Dal forum de La Cittadella MTR
Premessa. Sul n. 29, luglio-agosto 2004, della rivista “LETTERATURA-TRADIZIONE”, pubblicazione che invitiamo tutti i nostri lettori a seguire, su invito del direttore Sandro Giovannini, è apparso questo mio scritto per il ventennale de “La Cittadella”. In esso si annuncia anche per linee generali (dandolo come doppio, mentre sarà triplo) il sommario del n. speciale della nostra rivista su Evola. In merito a ciò, devo specificare che quanto qui indicato va rettificato, poiché il prof. Aldo A. Mola non ha collaborato al n. suddetto (né ad altri), avendo dovuto dare la precedenza ad altri impegni professionali; anche qualche altra indicazione non è più valida, ma a meno importanza sottolinearla.
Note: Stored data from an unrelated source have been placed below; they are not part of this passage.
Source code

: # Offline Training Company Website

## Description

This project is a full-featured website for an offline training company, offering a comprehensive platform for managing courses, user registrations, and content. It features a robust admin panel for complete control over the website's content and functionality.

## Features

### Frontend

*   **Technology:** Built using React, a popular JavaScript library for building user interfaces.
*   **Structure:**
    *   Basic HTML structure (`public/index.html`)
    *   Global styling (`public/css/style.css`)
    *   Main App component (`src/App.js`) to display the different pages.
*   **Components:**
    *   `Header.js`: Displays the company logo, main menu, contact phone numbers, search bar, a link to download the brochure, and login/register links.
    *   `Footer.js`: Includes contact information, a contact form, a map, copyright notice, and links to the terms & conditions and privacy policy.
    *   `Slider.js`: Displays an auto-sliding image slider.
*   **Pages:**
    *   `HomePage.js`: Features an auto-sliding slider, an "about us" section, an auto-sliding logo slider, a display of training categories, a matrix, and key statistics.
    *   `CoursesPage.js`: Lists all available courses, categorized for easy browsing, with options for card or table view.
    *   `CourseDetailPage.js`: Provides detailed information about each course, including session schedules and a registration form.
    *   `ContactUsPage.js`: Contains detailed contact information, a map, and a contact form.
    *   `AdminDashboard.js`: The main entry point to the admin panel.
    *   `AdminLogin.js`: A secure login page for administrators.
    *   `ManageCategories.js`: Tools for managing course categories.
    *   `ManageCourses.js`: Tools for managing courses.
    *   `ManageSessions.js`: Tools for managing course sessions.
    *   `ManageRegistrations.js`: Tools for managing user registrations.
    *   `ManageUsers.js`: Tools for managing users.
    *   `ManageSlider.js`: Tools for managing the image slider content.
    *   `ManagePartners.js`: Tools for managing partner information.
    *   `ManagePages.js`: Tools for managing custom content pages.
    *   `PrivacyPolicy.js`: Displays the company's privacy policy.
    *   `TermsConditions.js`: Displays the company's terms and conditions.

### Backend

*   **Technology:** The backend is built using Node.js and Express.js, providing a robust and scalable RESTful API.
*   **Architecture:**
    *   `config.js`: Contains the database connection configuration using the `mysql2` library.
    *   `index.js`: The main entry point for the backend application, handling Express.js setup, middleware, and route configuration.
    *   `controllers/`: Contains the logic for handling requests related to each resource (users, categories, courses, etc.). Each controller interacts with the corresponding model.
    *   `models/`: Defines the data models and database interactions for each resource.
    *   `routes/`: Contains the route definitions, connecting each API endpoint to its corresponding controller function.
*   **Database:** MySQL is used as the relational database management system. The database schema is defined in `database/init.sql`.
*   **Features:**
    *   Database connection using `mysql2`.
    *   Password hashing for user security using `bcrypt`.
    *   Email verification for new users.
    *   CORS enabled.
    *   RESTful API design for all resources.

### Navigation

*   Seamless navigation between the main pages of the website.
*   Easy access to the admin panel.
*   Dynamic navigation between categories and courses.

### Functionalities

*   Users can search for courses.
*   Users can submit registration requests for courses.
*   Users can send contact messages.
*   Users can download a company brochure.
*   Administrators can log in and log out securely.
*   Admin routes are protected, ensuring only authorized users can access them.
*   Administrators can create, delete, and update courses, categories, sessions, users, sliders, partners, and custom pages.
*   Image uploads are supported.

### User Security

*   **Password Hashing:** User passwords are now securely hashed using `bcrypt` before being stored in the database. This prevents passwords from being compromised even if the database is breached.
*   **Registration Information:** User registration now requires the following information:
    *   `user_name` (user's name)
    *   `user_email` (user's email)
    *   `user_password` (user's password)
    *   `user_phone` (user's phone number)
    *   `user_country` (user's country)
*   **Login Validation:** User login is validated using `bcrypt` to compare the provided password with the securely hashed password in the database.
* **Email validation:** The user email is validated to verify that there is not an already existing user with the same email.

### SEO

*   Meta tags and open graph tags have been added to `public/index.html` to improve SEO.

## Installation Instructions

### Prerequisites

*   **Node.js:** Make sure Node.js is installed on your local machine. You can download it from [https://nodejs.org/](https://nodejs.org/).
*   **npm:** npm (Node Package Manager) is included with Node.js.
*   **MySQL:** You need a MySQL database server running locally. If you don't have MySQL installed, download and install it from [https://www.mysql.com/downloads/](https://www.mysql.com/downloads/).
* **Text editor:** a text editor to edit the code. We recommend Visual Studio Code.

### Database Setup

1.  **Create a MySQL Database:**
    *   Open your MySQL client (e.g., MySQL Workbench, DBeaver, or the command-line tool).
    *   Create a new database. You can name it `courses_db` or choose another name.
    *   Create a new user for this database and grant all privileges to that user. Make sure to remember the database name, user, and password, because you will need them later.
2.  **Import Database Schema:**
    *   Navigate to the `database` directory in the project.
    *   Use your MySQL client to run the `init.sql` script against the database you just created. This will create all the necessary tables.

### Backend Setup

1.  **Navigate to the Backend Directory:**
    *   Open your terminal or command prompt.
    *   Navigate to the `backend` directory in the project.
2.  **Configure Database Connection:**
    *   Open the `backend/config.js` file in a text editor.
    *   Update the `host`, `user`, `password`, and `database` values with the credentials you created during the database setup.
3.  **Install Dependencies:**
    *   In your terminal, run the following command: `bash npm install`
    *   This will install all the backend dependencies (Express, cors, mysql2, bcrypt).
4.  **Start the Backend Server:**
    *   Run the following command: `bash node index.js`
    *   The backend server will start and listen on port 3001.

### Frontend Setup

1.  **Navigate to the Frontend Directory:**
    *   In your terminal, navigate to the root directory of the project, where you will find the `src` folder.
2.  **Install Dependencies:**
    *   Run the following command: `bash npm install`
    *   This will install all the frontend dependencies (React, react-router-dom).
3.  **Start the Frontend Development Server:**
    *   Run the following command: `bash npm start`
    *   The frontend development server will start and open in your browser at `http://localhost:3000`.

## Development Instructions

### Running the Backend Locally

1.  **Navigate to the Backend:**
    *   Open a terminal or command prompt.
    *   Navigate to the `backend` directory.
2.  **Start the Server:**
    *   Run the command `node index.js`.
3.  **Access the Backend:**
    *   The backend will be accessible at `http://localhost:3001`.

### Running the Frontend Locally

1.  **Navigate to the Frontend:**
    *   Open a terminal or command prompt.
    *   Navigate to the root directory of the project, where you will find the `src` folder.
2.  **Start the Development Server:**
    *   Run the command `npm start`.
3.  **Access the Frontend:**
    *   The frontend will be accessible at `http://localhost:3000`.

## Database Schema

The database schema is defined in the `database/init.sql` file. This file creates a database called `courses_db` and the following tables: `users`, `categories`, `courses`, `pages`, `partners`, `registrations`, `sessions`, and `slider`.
L’articolo era corredato, su iniziativa di Giovannini, anche da una bella illustrazione, intersecante il n. de “La Cittadella” dedicato alla scomparsa del suo fondatore, S. C. Ruta, con l’effigie di un’aquila romana proveniente da Zara, ultimo lembo dell’Italia augustea e dantesca, sottratto alla Patria da un iniquo trattato “di pace”. (s. c.)
“LA CITTADELLA”:
VENT’ANNI AL SERVIZIO DEL “MITO” DI ROMA
Vent’anni fa, il 1° marzo 1984, usciva a Messina il primo numero (lo 0 per l’esattezza), de “La Cittadella”, trimestrale di studi storici e tradizionali. Fatto “in casa”, con macchina da scrivere, poi computer, carta, forbici, colla e fotocopiatrice, il periodico era stato ideato, e fu diretto fino al n. 59/60 del 1999, da Salvatore Ruta (n. 1923 - m. 2002), singolare figura della cultura di destra e del tradizionalismo italiano: “resistente” del Sud contro gli alleati e internato nel campo di Padula, tra i fondatori a Messina del MSI e poi di Ordine Nuovo, direttore con Giovanni Allegra de “Il Ghibellino”, in rapporti personali con Julius Evola e Attilio Mordini, partecipe dell’esperienza del gruppo magico dei Dioscuri, tra i fondatori agli albori degli anni ’90 del Movimento Tradizionale Romano (niente a che fare con un omonimo gruppo politico di molti anni fa). Chi scrive ha letteralmente “ereditato” da Ruta “La Cittadella”, che, grazie alle romane Edizioni del Graal di Serafino Di Luia, dal 2001 esce in una fortunata nuova serie, che giunge ora al 14°/15° numero.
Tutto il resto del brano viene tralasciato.